Objective To determine the prevalence and risk factors of undiagnosed diabetic retinopathy (DR), in particular vision-threatening DR (VTDR) in a multiethnic Asian cohort.

Design A population-based survey of 3353 Chinese, 3280 Malays and 3400 Indians (73.6% response) aged 40–80 years residing in Singapore. Diabetes mellitus (DM) was defined as random glucose ≥11.1 mmol/L, use of diabetic medication or a previous physician diagnosis. DR severity was graded from retinal photographs following the modified Airlie House classification. VTDR was defined as the presence of severe non-proliferative DR (NPDR), proliferative DR (PDR) or clinically significant macular oedema (CSMO), using the Eye Diseases Prevalence Research Group definition. Participants were deemed ‘undiagnosed’ if they reported no prior physician diagnosis in structured interviews, in those with the condition.

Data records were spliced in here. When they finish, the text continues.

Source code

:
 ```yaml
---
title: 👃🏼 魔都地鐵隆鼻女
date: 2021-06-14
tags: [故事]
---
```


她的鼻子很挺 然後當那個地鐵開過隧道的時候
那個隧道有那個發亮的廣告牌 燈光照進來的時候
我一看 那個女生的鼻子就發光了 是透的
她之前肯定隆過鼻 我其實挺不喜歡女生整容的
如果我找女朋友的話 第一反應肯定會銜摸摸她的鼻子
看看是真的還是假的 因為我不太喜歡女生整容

Results Of 10 033 participants, 2376 had DM (23.7%), of which 805 (33.9%) had DR. Among 2376 with DM, 11.1% (n=263) were undiagnosed. Among 805 with DR, 671 (83.3%) were undiagnosed. Among 212 with VTDR, 59 (27.3%) were undiagnosed. In multivariate models, factors associated with undiagnosed VTDR were higher low-density lipoprotein (LDL) cholesterol (OR=1.53, 95% CI 0.99 to 2.35, p=0.05) and absence of visual impairment or blindness in any eye in terms of best-corrected vision OR=3.00, 95% CI 1.47 to 6.11, p=0.003).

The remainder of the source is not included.